Subqueries
Subqueries
A subquery is a query nested inside another query. Subqueries let you use the result of one query as input to another, enabling complex filtering and data transformations that would otherwise require multiple steps.
Subquery Basics
A subquery is enclosed in parentheses and can appear in several places:
-- In WHERE clause
SELECT * FROM books
WHERE author_id IN (SELECT author_id FROM authors WHERE nationality = 'British');
-- In FROM clause (derived table)
SELECT * FROM (SELECT * FROM books WHERE price > 15) AS expensive_books;
-- In SELECT clause (scalar subquery)
SELECT title, (SELECT MAX(price) FROM books) AS max_price FROM books;Subqueries in WHERE Clauses
Single-Value Subqueries
When a subquery returns exactly one value, use it with comparison operators:
-- Find books priced above average
SELECT title, price
FROM books
WHERE price > (SELECT AVG(price) FROM books);| title | price |
|---|---|
| One Hundred Years of Solitude | 18.99 |
| Norwegian Wood | 16.99 |
| Kafka on the Shore | 17.99 |
-- Find the most recent order
SELECT * FROM orders
WHERE order_date = (SELECT MAX(order_date) FROM orders);Warning
If a subquery used with =, >, < etc. returns more than one row, you'll get an error. Use IN, ANY, or ALL for multi-row results.

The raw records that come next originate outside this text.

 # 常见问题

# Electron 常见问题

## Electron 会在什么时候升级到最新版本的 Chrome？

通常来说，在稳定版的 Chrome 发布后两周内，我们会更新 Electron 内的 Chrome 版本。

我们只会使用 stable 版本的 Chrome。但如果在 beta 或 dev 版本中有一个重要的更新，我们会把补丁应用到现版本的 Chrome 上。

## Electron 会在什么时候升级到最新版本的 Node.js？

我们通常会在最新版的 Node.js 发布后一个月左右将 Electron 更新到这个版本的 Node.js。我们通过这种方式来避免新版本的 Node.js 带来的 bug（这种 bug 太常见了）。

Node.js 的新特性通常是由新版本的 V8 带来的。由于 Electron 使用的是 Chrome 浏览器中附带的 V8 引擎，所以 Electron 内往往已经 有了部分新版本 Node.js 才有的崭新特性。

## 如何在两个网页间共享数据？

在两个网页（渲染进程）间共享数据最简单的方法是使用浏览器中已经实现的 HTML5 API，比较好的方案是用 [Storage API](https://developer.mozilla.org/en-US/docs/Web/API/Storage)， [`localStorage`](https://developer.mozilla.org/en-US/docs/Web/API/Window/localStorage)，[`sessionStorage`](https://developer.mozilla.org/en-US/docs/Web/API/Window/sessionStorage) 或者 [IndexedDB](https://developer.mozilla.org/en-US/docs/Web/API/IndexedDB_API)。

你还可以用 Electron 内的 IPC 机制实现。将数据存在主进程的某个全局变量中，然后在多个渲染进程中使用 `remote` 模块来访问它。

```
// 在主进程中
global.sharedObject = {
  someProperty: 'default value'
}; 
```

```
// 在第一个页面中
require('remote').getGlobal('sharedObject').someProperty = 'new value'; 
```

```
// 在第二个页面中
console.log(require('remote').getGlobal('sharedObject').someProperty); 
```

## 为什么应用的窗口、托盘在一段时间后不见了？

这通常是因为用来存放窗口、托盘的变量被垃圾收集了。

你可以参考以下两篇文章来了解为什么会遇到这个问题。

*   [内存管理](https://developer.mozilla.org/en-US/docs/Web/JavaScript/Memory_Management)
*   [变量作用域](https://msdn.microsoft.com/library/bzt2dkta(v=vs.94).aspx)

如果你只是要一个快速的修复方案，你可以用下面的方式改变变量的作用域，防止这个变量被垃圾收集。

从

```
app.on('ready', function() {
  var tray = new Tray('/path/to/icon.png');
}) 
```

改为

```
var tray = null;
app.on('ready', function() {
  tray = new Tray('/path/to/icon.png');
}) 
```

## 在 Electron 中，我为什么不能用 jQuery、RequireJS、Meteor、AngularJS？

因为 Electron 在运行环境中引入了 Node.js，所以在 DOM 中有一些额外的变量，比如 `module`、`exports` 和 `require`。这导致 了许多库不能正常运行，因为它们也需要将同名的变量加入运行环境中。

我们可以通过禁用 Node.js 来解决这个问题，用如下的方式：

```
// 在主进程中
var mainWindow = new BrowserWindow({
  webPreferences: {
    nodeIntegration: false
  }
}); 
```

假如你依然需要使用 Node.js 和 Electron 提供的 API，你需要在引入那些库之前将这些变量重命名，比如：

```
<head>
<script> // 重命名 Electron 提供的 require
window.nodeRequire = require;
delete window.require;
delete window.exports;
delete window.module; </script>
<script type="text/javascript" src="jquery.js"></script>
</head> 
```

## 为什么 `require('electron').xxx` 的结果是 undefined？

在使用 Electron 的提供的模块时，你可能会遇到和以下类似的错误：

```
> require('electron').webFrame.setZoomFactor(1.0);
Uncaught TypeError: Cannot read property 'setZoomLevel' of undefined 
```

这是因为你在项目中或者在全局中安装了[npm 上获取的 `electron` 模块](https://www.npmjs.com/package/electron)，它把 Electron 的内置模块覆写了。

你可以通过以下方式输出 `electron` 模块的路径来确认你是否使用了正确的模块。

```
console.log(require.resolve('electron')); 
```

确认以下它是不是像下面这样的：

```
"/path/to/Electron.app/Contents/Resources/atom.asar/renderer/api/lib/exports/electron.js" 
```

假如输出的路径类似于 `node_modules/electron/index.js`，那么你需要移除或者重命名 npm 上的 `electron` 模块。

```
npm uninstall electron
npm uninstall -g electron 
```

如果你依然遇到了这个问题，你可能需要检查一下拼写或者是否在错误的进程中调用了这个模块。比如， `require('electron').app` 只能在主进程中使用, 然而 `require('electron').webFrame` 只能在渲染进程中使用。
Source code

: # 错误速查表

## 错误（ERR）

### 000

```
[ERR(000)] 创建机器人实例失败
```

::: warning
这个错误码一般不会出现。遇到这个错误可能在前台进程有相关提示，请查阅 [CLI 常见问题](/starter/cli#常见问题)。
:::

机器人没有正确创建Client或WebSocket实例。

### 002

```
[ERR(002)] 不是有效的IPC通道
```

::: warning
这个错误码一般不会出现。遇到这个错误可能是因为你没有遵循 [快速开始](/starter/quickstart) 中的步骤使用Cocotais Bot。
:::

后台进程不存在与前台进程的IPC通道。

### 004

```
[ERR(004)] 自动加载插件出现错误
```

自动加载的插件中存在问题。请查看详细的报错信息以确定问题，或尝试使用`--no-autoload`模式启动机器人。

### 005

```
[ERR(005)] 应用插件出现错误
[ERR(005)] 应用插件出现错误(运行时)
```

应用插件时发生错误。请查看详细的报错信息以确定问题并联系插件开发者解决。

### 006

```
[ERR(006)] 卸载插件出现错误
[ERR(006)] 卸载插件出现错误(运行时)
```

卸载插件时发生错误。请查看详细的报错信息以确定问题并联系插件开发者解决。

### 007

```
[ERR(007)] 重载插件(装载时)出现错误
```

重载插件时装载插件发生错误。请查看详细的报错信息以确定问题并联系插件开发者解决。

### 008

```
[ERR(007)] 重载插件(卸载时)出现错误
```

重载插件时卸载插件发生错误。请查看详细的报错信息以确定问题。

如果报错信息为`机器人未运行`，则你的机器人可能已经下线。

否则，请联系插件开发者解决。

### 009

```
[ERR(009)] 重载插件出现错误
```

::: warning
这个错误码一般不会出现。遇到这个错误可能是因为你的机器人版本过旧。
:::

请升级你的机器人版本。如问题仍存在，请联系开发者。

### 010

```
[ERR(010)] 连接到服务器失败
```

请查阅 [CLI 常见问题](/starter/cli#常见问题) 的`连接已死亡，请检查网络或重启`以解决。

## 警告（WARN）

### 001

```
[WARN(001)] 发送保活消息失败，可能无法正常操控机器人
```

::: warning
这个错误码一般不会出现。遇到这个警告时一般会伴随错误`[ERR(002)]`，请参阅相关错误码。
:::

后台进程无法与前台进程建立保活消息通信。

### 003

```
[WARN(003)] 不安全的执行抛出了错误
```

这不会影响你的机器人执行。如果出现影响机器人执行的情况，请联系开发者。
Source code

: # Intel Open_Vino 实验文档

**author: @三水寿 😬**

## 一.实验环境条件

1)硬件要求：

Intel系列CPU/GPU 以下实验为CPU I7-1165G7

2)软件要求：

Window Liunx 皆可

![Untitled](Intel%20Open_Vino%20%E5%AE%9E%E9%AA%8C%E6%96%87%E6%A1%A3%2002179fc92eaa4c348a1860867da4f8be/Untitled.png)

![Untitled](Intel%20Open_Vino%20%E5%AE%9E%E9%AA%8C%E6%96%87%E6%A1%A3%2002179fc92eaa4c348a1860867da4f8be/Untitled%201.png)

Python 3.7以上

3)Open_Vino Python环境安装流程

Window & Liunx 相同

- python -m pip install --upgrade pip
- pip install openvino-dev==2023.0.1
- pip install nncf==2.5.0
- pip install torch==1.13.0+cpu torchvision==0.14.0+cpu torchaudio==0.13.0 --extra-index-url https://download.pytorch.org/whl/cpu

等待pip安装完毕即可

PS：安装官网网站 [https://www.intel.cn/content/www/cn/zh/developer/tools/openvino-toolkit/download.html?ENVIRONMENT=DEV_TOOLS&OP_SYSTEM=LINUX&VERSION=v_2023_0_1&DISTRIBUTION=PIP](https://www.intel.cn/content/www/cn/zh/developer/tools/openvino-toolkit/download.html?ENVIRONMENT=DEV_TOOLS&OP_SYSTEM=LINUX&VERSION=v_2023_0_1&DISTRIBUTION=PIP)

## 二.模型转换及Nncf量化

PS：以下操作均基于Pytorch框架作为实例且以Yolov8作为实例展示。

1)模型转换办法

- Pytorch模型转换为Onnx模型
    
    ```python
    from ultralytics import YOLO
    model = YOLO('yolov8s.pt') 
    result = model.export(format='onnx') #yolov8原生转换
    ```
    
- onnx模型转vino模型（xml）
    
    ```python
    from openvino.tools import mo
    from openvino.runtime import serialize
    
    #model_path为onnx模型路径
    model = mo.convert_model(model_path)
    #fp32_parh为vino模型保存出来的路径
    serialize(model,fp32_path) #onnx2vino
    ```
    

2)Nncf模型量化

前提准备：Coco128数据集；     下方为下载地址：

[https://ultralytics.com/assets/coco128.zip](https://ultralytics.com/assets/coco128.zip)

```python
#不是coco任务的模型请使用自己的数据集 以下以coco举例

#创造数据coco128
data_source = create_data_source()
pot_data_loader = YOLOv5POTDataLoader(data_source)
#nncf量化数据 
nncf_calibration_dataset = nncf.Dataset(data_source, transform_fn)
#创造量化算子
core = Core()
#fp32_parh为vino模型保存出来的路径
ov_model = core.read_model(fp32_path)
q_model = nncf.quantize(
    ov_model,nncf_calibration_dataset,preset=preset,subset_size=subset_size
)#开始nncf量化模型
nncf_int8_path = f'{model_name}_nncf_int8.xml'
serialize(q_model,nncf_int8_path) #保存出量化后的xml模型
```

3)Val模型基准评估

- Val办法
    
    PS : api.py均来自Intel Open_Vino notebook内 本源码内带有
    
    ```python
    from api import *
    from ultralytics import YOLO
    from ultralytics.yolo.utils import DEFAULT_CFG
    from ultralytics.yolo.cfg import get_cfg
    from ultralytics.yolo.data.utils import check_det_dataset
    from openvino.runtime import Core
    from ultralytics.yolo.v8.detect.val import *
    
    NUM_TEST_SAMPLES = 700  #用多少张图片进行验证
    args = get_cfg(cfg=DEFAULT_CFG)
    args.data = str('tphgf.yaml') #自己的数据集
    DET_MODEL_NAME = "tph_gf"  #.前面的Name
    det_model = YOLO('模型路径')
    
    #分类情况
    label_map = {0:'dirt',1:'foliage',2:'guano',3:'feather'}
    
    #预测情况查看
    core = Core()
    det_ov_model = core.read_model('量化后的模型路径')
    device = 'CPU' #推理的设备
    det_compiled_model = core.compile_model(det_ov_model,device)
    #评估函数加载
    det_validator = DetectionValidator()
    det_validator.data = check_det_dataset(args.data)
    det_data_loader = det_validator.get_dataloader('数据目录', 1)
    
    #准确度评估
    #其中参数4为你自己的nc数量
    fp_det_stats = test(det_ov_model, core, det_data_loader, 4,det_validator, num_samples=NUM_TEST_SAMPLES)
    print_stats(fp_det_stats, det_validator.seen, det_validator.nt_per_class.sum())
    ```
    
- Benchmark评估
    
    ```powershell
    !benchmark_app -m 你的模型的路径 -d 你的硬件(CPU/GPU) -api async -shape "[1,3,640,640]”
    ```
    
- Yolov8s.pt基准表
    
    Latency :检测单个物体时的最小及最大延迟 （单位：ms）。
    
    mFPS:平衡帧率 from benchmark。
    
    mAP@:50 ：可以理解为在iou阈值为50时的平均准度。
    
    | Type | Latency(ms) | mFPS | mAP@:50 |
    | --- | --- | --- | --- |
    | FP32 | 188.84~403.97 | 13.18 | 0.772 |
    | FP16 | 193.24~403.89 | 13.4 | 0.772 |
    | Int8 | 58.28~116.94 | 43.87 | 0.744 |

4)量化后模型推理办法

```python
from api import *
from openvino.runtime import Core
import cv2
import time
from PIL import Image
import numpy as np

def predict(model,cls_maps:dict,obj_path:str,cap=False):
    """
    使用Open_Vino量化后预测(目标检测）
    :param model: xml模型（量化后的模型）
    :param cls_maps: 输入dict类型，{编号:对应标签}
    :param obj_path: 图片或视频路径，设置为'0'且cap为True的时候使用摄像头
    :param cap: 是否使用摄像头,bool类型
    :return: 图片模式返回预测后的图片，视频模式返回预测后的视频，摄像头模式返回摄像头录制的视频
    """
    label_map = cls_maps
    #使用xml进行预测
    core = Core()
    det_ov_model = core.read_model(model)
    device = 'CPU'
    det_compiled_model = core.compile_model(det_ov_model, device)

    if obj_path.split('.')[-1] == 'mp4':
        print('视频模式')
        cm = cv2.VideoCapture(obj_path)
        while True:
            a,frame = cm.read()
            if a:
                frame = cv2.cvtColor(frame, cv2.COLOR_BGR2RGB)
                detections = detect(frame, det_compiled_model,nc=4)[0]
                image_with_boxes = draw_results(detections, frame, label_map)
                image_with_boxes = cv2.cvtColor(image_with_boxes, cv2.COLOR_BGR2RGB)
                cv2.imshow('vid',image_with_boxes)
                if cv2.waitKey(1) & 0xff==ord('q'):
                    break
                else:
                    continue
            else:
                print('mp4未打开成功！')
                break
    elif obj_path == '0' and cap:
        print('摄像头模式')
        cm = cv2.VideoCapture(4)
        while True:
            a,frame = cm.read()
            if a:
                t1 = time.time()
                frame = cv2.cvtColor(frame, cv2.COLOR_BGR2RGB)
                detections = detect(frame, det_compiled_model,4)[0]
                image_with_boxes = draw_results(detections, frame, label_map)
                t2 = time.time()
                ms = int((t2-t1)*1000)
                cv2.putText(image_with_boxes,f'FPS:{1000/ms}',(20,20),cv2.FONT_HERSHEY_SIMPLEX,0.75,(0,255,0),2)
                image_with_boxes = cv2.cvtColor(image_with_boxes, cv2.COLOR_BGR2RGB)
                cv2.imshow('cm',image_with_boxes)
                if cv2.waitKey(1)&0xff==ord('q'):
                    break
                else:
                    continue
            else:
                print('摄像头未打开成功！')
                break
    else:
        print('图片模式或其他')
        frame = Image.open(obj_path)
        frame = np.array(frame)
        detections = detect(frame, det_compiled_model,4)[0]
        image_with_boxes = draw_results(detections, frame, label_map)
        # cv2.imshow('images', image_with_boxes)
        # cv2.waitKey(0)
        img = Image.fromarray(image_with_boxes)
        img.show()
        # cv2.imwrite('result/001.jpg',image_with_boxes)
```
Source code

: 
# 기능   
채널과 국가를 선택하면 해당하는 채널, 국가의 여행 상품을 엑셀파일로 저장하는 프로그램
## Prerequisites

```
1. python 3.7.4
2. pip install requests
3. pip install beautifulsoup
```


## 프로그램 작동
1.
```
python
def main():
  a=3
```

Multi-Value Subqueries with IN
When a subquery returns multiple values, use IN:
-- Books by British authors
SELECT title, price
FROM books
WHERE author_id IN (
SELECT author_id
FROM authors
WHERE nationality = 'British'
);| title | price |
|---|---|
| 1984 | 15.99 |
| Animal Farm | 12.99 |
| Pride and Prejudice | 14.99 |
-- Customers who have placed orders
SELECT first_name, last_name
FROM customers
WHERE customer_id IN (
SELECT DISTINCT customer_id FROM orders
);NOT IN for Exclusion
-- Books that have never been ordered
SELECT title
FROM books
WHERE book_id NOT IN (
SELECT DISTINCT book_id FROM order_items
);NOT IN and NULL
If the subquery returns any NULL values, NOT IN returns no results! This is because x NOT IN (1, 2, NULL) evaluates to UNKNOWN.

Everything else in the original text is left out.